Frequently Asked Questions

How do I report a bug, issue, or feature request?

Please submit an issue on the GitHub issue tracker at

Where can I find more documentation?

Where is the best place to ask questions about the library?

The mailing list at!forum/boost-compute.

What compute devices (e.g. GPUs) are supported?

Any device which implements the OpenCL standard is supported. This includes GPUs from NVIDIA, AMD, and Intel as well as CPUs from AMD and Intel and other accelerator cards such as the Xeon Phi.

Can you compare Boost.Compute to other GPGPU libraries such as Thrust, Bolt and VexCL?

Thrust implements a C++ STL-like API for GPUs and CPUs. It is built with multiple backends. NVIDIA GPUs use the CUDA backend and multi-core CPUs can use the Intel TBB or OpenMP backends. However, thrust will not work with AMD graphics cards or other lesser-known accelerators. I feel Boost.Compute is superior in that it uses the vendor-neutral OpenCL library to achieve portability across all types of compute devices.

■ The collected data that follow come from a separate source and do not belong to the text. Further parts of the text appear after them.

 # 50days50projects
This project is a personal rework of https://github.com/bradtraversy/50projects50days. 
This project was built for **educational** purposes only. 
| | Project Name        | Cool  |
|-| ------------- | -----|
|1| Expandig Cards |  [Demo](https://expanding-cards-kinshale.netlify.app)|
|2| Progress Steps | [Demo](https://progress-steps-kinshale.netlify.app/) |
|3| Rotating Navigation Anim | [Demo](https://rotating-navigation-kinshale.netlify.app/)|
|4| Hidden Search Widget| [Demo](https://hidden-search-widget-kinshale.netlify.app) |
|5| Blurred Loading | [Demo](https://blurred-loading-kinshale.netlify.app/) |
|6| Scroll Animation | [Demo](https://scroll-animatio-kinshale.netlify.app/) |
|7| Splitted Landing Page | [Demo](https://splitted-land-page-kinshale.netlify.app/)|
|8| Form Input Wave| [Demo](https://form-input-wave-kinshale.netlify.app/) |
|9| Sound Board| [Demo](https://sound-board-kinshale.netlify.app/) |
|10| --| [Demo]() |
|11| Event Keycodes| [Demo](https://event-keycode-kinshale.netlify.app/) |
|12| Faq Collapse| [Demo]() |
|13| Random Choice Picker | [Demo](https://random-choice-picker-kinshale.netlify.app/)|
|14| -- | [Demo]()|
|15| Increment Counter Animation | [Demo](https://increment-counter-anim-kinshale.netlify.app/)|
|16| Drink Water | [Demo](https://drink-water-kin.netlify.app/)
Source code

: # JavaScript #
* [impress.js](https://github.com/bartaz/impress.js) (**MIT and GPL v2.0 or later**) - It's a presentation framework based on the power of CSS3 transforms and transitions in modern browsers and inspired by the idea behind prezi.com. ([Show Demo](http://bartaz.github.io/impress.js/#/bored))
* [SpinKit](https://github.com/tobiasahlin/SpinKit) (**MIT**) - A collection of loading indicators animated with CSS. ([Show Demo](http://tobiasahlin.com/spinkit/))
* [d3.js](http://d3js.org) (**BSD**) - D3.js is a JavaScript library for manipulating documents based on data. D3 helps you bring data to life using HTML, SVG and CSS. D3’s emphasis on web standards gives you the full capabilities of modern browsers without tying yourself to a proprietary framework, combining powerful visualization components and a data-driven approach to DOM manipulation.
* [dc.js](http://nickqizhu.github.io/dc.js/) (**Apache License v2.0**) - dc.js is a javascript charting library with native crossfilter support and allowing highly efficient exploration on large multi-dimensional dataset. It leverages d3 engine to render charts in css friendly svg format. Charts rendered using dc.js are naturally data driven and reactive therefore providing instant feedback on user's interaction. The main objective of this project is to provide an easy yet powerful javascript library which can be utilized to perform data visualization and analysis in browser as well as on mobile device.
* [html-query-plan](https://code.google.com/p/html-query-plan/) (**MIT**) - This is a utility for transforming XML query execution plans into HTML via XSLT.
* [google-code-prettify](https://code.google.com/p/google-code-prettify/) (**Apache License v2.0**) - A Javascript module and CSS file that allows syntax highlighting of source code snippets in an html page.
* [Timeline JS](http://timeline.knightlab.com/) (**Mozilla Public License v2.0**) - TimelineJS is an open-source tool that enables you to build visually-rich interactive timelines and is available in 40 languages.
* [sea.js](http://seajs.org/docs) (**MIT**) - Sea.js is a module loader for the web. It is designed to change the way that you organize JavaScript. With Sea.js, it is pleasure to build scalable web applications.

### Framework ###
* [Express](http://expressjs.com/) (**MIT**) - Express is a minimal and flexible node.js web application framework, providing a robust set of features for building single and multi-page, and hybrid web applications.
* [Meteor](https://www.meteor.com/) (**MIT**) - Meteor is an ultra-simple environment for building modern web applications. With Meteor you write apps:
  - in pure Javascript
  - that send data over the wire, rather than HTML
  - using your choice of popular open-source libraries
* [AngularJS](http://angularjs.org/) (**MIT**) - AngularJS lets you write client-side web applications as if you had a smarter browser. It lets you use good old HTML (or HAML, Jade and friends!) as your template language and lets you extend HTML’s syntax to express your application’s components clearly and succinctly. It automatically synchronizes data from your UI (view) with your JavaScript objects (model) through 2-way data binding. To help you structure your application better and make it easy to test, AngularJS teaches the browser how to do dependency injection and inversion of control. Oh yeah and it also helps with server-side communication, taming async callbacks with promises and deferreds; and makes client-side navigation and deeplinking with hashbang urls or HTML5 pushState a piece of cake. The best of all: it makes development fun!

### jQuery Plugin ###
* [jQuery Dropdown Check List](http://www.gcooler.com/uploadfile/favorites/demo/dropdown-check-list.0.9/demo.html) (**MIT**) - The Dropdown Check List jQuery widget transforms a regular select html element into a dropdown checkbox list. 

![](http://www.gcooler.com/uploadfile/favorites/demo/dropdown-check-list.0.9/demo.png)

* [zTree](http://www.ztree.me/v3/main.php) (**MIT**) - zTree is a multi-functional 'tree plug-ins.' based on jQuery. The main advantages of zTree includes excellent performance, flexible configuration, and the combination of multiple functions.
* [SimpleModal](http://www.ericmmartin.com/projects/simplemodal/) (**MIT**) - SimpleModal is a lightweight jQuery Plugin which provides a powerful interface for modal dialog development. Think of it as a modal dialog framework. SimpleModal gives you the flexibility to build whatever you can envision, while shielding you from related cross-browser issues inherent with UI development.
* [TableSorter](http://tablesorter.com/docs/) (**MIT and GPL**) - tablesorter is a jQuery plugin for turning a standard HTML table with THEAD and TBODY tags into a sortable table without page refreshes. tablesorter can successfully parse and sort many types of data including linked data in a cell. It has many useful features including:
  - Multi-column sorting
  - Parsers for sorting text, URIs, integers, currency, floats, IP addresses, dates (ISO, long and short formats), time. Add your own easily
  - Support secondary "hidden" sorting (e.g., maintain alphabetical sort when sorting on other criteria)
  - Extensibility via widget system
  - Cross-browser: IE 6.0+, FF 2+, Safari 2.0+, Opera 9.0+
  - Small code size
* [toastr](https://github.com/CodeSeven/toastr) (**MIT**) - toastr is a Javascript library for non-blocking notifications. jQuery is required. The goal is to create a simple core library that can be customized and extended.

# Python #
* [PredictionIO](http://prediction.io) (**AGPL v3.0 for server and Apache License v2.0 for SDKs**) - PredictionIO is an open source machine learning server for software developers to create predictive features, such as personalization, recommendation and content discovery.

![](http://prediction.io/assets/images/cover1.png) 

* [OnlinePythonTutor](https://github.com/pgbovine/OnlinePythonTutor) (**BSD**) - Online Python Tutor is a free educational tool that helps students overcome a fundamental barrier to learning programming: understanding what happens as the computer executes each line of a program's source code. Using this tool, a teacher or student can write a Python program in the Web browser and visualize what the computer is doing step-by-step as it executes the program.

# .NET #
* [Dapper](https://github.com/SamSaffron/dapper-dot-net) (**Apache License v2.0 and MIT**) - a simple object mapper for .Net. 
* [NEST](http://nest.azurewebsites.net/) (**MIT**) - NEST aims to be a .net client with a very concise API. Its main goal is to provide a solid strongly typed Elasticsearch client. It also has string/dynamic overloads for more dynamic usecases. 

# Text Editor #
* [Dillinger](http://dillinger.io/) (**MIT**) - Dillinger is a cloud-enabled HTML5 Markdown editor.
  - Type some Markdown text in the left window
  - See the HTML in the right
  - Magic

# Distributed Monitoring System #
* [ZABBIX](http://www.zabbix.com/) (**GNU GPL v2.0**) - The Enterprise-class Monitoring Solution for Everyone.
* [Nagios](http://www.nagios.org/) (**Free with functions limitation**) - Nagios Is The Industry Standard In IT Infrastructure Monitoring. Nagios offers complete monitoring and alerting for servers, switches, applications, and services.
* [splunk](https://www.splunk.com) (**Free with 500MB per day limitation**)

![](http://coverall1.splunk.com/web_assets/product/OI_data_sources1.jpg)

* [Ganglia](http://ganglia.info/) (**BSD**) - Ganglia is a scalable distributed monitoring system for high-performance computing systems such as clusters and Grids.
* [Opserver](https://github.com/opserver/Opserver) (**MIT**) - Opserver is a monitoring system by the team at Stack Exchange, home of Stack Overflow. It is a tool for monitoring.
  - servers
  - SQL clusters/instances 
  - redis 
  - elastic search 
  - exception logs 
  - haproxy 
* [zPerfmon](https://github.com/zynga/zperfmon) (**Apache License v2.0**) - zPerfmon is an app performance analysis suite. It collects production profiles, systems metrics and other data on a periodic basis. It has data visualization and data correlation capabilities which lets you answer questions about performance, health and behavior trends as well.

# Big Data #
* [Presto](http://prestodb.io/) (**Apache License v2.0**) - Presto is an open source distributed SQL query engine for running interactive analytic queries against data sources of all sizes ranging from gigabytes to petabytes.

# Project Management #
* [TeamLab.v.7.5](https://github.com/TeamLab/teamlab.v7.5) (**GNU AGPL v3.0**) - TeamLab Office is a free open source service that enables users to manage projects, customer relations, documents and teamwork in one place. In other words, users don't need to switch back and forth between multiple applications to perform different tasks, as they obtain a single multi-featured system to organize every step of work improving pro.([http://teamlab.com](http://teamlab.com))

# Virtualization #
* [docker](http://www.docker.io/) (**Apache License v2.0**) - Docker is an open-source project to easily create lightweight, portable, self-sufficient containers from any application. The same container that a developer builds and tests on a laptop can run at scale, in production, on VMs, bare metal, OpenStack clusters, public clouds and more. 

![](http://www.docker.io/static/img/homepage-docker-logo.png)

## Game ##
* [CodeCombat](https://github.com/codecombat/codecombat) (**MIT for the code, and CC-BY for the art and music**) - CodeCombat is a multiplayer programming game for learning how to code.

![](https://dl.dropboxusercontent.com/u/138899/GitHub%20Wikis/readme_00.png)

Bolt is an AMD specific C++ wrapper around the OpenCL API which extends the C99-based OpenCL language to support C++ features (most notably templates). It is similar to NVIDIA's Thrust library and shares the same failure, lack of portability.

VexCL is an expression-template based linear-algebra library for OpenCL. The aims and scope are a bit different from the Boost Compute library. VexCL is closer in nature to the Eigen library while Boost.Compute is closer to the C++ standard library. I don't feel that Boost.Compute really fills the same role as VexCL and in fact VexCL could be built on top of Boost.Compute.

Also see this StackOverflow question:

Why not write just write a new OpenCL back-end for Thrust?

It would not be possible to provide the same API that Thrust expects for OpenCL. The fundamental reason is that functions/functors passed to Thrust algorithms are actual compiled C++ functions whereas for Boost.Compute these form expression objects which are then translated into C99 code which is then compiled for OpenCL.

Why not target CUDA and/or support multiple back-ends?

CUDA and OpenCL are two very different technologies. OpenCL works by compiling C99 code at run-time to generate kernel objects which can then be executed on the GPU. CUDA, on the other hand, works by compiling its kernels using a special compiler (nvcc) which then produces binaries which can executed on the GPU.

OpenCL already has multiple implementations which allow it to be used on a variety of platforms (e.g. NVIDIA GPUs, Intel CPUs, etc.). I feel that adding another abstraction level within Boost.Compute would only complicate and bloat the library.

Is it possible to use ordinary C++ functions/functors or C++11 lambdas with Boost.Compute?

Unfortunately no. OpenCL relies on having C99 source code available at run-time in order to execute code on the GPU. Thus compiled C++ functions or C++11 lambdas cannot simply be passed to the OpenCL environment to be executed on the GPU.

This is the reason why I wrote the Boost.Compute lambda library. Basically it takes C++ lambda expressions (e.g. _1 * sqrt(_1) + 4) and transforms them into C99 source code fragments (e.g. “input[i] * sqrt(input[i]) + 4)”) which are then passed to the Boost.Compute STL-style algorithms for execution. While not perfect, it allows the user to write code closer to C++ that still can be executed through OpenCL.

Also check out the BOOST_COMPUTE_FUNCTION() macro which allows OpenCL functions to be defined inline with C++ code. An example can be found in the monte_carlo example code.

What is the command_queue argument that appears in all of the algorithms?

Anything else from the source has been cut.